Leave out the pictures and print the rest of the entries exactly as they stand.

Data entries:
▽
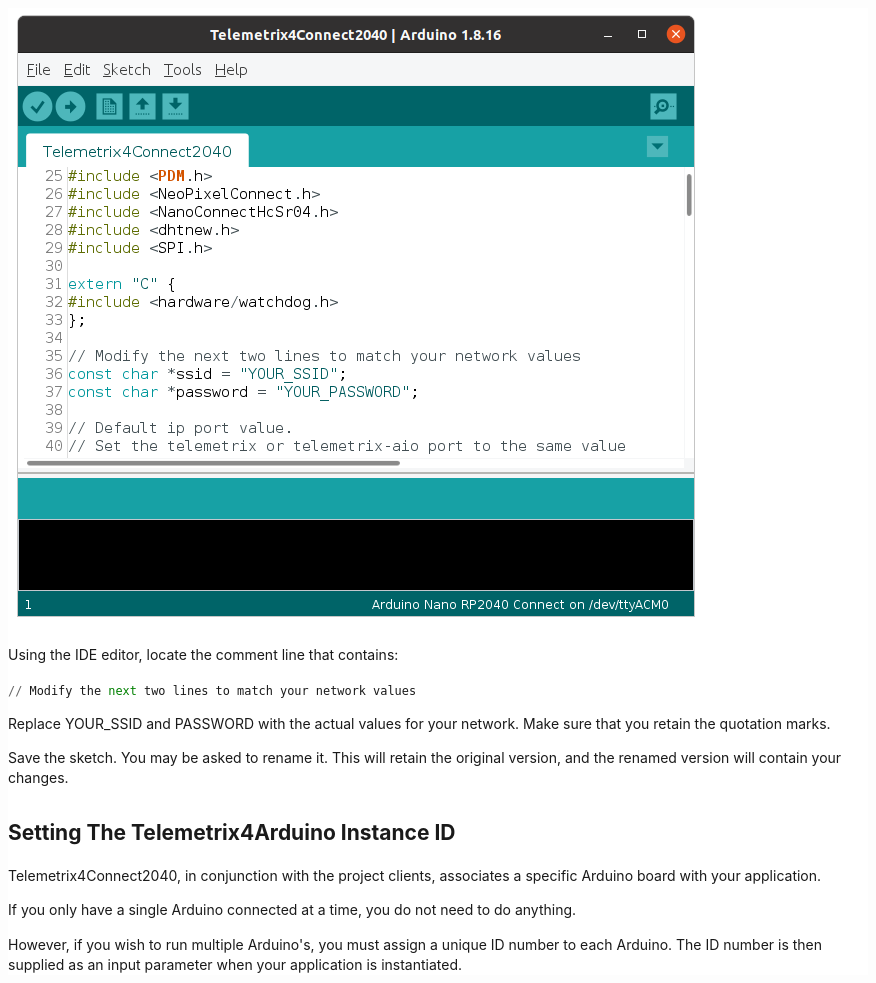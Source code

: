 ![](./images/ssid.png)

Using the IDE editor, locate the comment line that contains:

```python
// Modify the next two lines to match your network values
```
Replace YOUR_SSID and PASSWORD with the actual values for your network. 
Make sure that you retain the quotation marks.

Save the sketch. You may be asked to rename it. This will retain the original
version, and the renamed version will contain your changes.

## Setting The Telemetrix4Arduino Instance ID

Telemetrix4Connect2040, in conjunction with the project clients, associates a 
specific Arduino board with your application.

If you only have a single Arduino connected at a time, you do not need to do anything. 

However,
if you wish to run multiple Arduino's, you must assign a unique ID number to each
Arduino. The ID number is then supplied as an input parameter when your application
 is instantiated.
△
* Problem solution *
Source code

: ![](./images/ssid.png)

Using the IDE editor, locate the comment line that contains:

```python
// Modify the next two lines to match your network values
```
Replace YOUR_SSID and PASSWORD with the actual values for your network. 
Make sure that you retain the quotation marks.

Save the sketch. You may be asked to rename it. This will retain the original
version, and the renamed version will contain your changes.

## Setting The Telemetrix4Arduino Instance ID

Telemetrix4Connect2040, in conjunction with the project clients, associates a 
specific Arduino board with your application.

If you only have a single Arduino connected at a time, you do not need to do anything. 

However,
if you wish to run multiple Arduino's, you must assign a unique ID number to each
Arduino. The ID number is then supplied as an input parameter when your application
 is instantiated.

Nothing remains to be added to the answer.